Which lines of the entries contain the string "MigrateCommand"? Please find them and copy them.

** Opening DATA block **

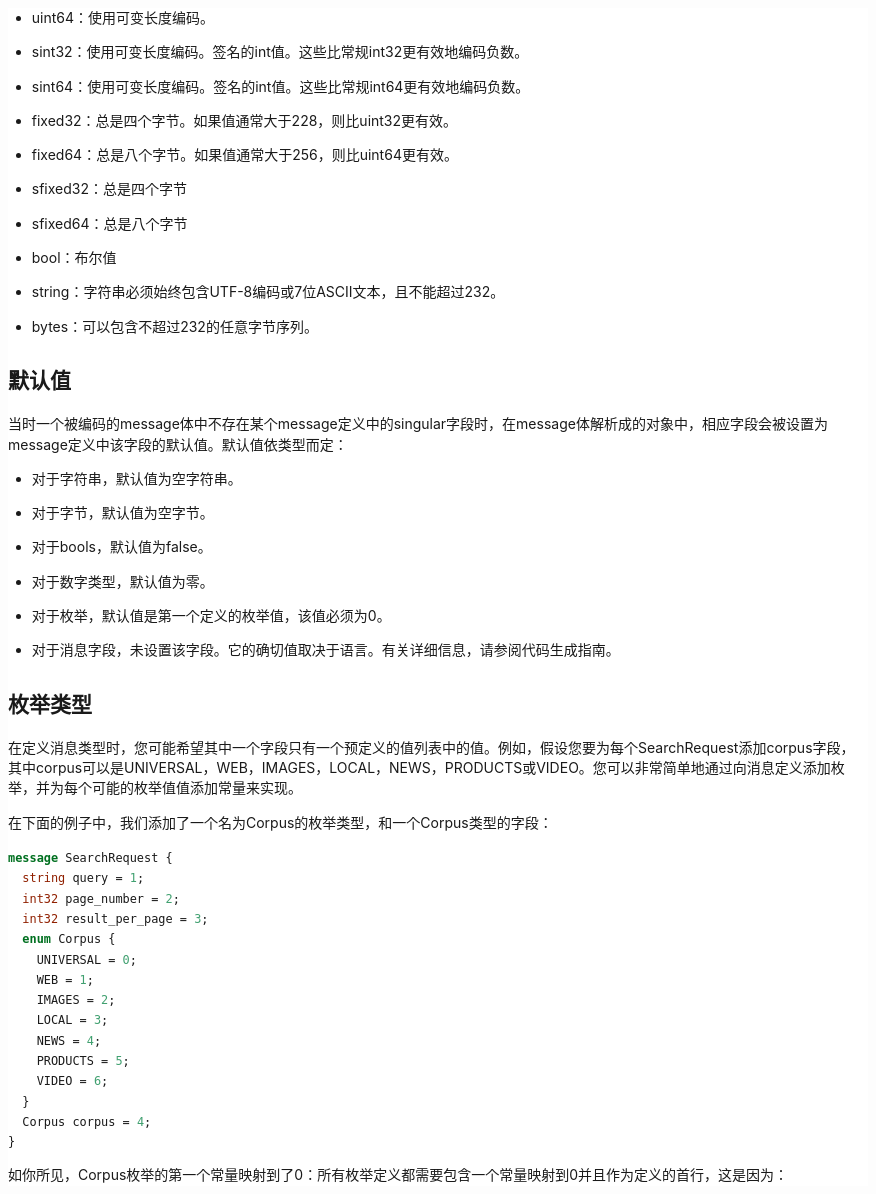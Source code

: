 - uint64：使用可变长度编码。

- sint32：使用可变长度编码。签名的int值。这些比常规int32更有效地编码负数。

- sint64：使用可变长度编码。签名的int值。这些比常规int64更有效地编码负数。

- fixed32：总是四个字节。如果值通常大于228，则比uint32更有效。

- fixed64：总是八个字节。如果值通常大于256，则比uint64更有效。

- sfixed32：总是四个字节

- sfixed64：总是八个字节

- bool：布尔值

- string：字符串必须始终包含UTF-8编码或7位ASCII文本，且不能超过232。

- bytes：可以包含不超过232的任意字节序列。

## 默认值

当时一个被编码的message体中不存在某个message定义中的singular字段时，在message体解析成的对象中，相应字段会被设置为message定义中该字段的默认值。默认值依类型而定：

- 对于字符串，默认值为空字符串。

- 对于字节，默认值为空字节。

- 对于bools，默认值为false。

- 对于数字类型，默认值为零。

- 对于枚举，默认值是第一个定义的枚举值，该值必须为0。

- 对于消息字段，未设置该字段。它的确切值取决于语言。有关详细信息，请参阅代码生成指南。

## 枚举类型

在定义消息类型时，您可能希望其中一个字段只有一个预定义的值列表中的值。例如，假设您要为每个SearchRequest添加corpus字段，其中corpus可以是UNIVERSAL，WEB，IMAGES，LOCAL，NEWS，PRODUCTS或VIDEO。您可以非常简单地通过向消息定义添加枚举，并为每个可能的枚举值值添加常量来实现。

在下面的例子中，我们添加了一个名为Corpus的枚举类型，和一个Corpus类型的字段：

```proto
message SearchRequest {
  string query = 1;
  int32 page_number = 2;
  int32 result_per_page = 3;
  enum Corpus {
    UNIVERSAL = 0;
    WEB = 1;
    IMAGES = 2;
    LOCAL = 3;
    NEWS = 4;
    PRODUCTS = 5;
    VIDEO = 6;
  }
  Corpus corpus = 4;
}
```
如你所见，Corpus枚举的第一个常量映射到了0：所有枚举定义都需要包含一个常量映射到0并且作为定义的首行，这是因为：
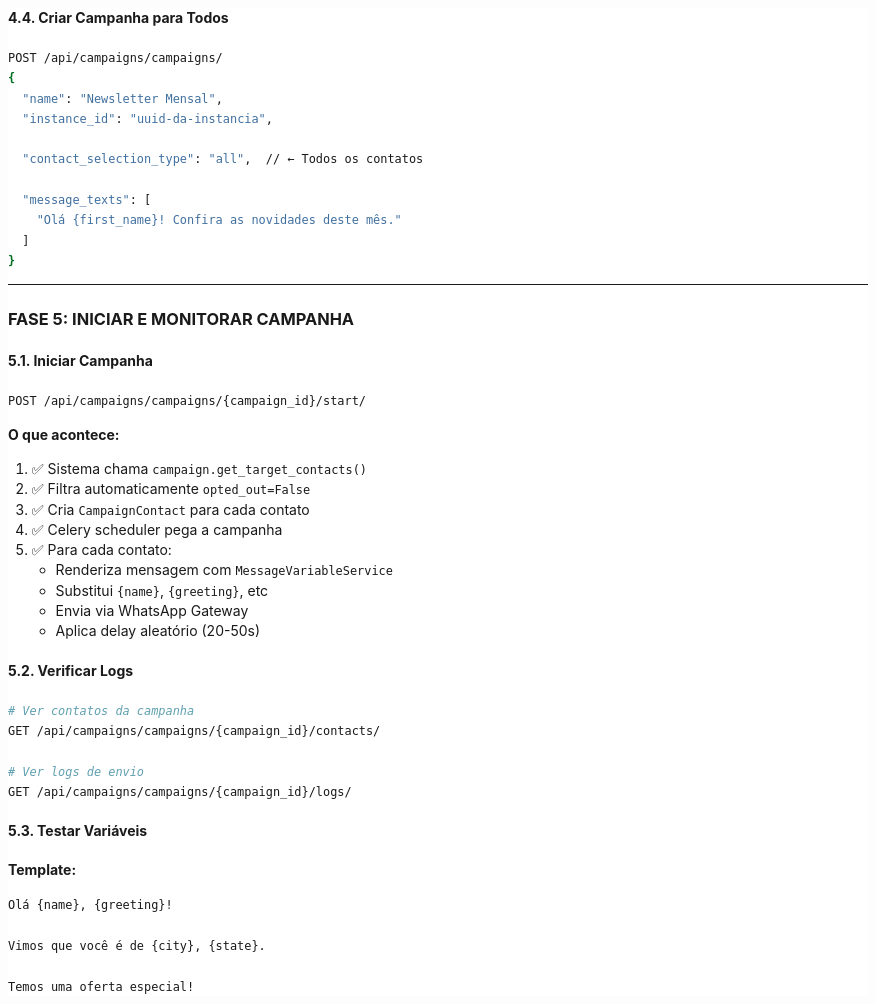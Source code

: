 #### 4.4. Criar Campanha para Todos

```bash
POST /api/campaigns/campaigns/
{
  "name": "Newsletter Mensal",
  "instance_id": "uuid-da-instancia",
  
  "contact_selection_type": "all",  // ← Todos os contatos
  
  "message_texts": [
    "Olá {first_name}! Confira as novidades deste mês."
  ]
}
```

---

### **FASE 5: INICIAR E MONITORAR CAMPANHA**

#### 5.1. Iniciar Campanha

```bash
POST /api/campaigns/campaigns/{campaign_id}/start/
```

**O que acontece:**
1. ✅ Sistema chama `campaign.get_target_contacts()`
2. ✅ Filtra automaticamente `opted_out=False`
3. ✅ Cria `CampaignContact` para cada contato
4. ✅ Celery scheduler pega a campanha
5. ✅ Para cada contato:
   - Renderiza mensagem com `MessageVariableService`
   - Substitui `{name}`, `{greeting}`, etc
   - Envia via WhatsApp Gateway
   - Aplica delay aleatório (20-50s)

#### 5.2. Verificar Logs

```bash
# Ver contatos da campanha
GET /api/campaigns/campaigns/{campaign_id}/contacts/

# Ver logs de envio
GET /api/campaigns/campaigns/{campaign_id}/logs/
```

#### 5.3. Testar Variáveis

**Template:**
```
Olá {name}, {greeting}!

Vimos que você é de {city}, {state}.

Temos uma oferta especial!
```
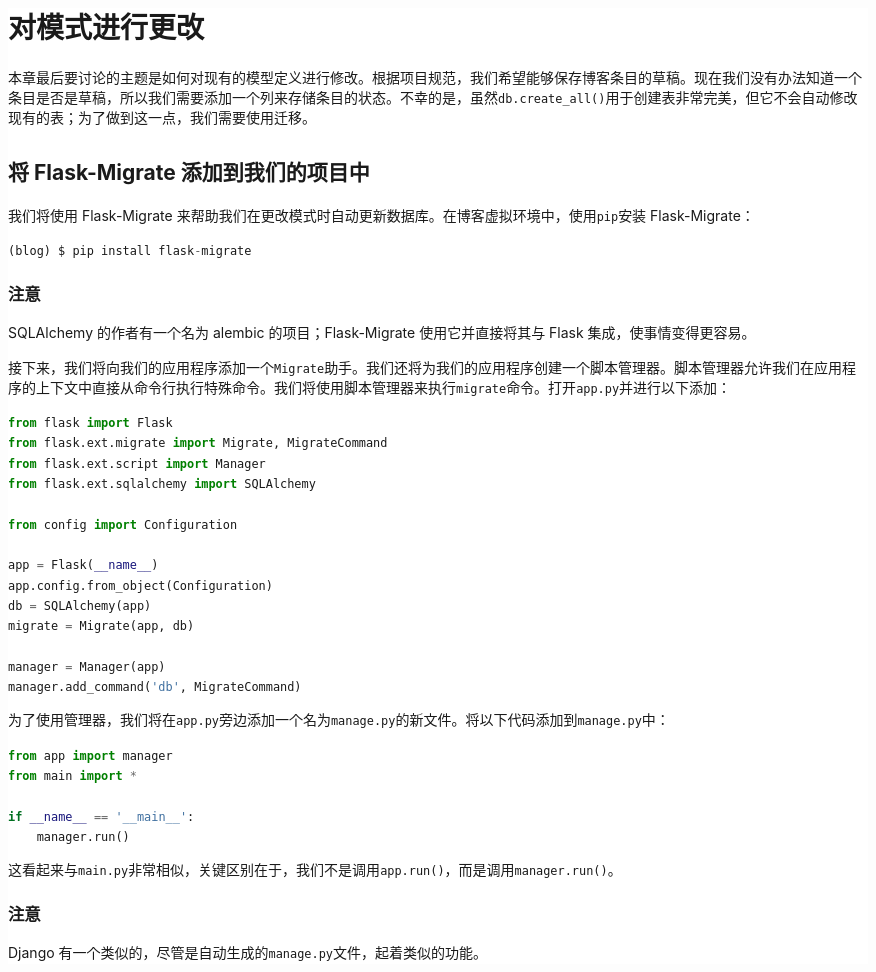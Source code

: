 # 对模式进行更改

本章最后要讨论的主题是如何对现有的模型定义进行修改。根据项目规范，我们希望能够保存博客条目的草稿。现在我们没有办法知道一个条目是否是草稿，所以我们需要添加一个列来存储条目的状态。不幸的是，虽然`db.create_all()`用于创建表非常完美，但它不会自动修改现有的表；为了做到这一点，我们需要使用迁移。

## 将 Flask-Migrate 添加到我们的项目中

我们将使用 Flask-Migrate 来帮助我们在更改模式时自动更新数据库。在博客虚拟环境中，使用`pip`安装 Flask-Migrate：

```py
(blog) $ pip install flask-migrate

```

### 注意

SQLAlchemy 的作者有一个名为 alembic 的项目；Flask-Migrate 使用它并直接将其与 Flask 集成，使事情变得更容易。

接下来，我们将向我们的应用程序添加一个`Migrate`助手。我们还将为我们的应用程序创建一个脚本管理器。脚本管理器允许我们在应用程序的上下文中直接从命令行执行特殊命令。我们将使用脚本管理器来执行`migrate`命令。打开`app.py`并进行以下添加：

```py
from flask import Flask
from flask.ext.migrate import Migrate, MigrateCommand
from flask.ext.script import Manager
from flask.ext.sqlalchemy import SQLAlchemy

from config import Configuration

app = Flask(__name__)
app.config.from_object(Configuration)
db = SQLAlchemy(app)
migrate = Migrate(app, db)

manager = Manager(app)
manager.add_command('db', MigrateCommand)

```

为了使用管理器，我们将在`app.py`旁边添加一个名为`manage.py`的新文件。将以下代码添加到`manage.py`中：

```py
from app import manager
from main import *

if __name__ == '__main__':
    manager.run()
```

这看起来与`main.py`非常相似，关键区别在于，我们不是调用`app.run()`，而是调用`manager.run()`。

### 注意

Django 有一个类似的，尽管是自动生成的`manage.py`文件，起着类似的功能。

** Closing DATA block **

:: REPLY ::
from flask.ext.migrate import Migrate, MigrateCommand
manager.add_command('db', MigrateCommand)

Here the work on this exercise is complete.